[Stored dataset items]
..........

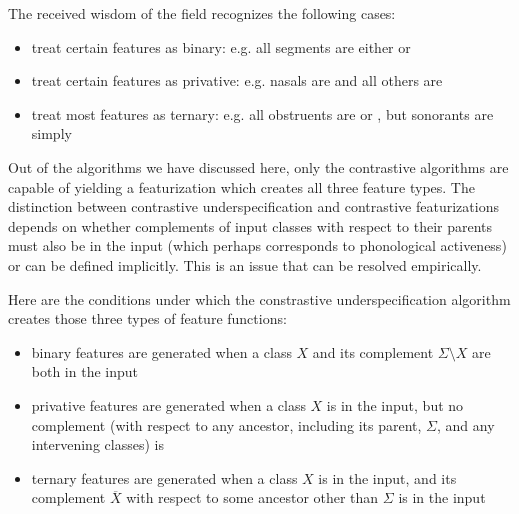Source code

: \documentclass[11pt, oneside]{article}   	%
\begin{document}
The received wisdom of the field recognizes the following cases: \begin{itemize}
    \item treat certain features as binary: e.g. all segments are either  or 
    \item treat certain features as privative: e.g. nasals are  and all others are 
    \item treat most features as ternary: e.g. all obstruents are  or , but sonorants are simply 
    \end{itemize}
Out of the algorithms we have discussed here, only the contrastive algorithms are capable of yielding a featurization which creates all three feature types. The distinction between contrastive underspecification and contrastive featurizations depends on whether complements of input classes with respect to their parents must also be in the input (which perhaps corresponds to phonological activeness) or can be defined implicitly. This is an issue that can be resolved empirically.

Here are the conditions under which the constrastive underspecification algorithm creates those three types of feature functions:
\begin{itemize}
    \item binary features are generated when a class $X$ and its complement $\Sigma \setminus X$ are both in the input
    \item privative features are generated when a class $X$ is in the input, but no complement (with respect to any ancestor, including its parent, $\Sigma$, and any intervening classes) is
    \item ternary features are generated when a class $X$ is in the input, and its complement $\overline{X}$ with respect to some ancestor other than $\Sigma$ is in the input
    \end{itemize}
\end{document}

..........

- TRY IT -
Using the data above, repeat exactly the lines that begin at the line with "The received wisdom" and end at the line with "both in the input", both ends included.

- EXERCISE OUTPUT -
The received wisdom of the field recognizes the following cases: \begin{itemize}
    \item treat certain features as binary: e.g. all segments are either  or 
    \item treat certain features as privative: e.g. nasals are  and all others are 
    \item treat most features as ternary: e.g. all obstruents are  or , but sonorants are simply 
    \end{itemize}
Out of the algorithms we have discussed here, only the contrastive algorithms are capable of yielding a featurization which creates all three feature types. The distinction between contrastive underspecification and contrastive featurizations depends on whether complements of input classes with respect to their parents must also be in the input (which perhaps corresponds to phonological activeness) or can be defined implicitly. This is an issue that can be resolved empirically.

Here are the conditions under which the constrastive underspecification algorithm creates those three types of feature functions:
\begin{itemize}
    \item binary features are generated when a class $X$ and its complement $\Sigma \setminus X$ are both in the input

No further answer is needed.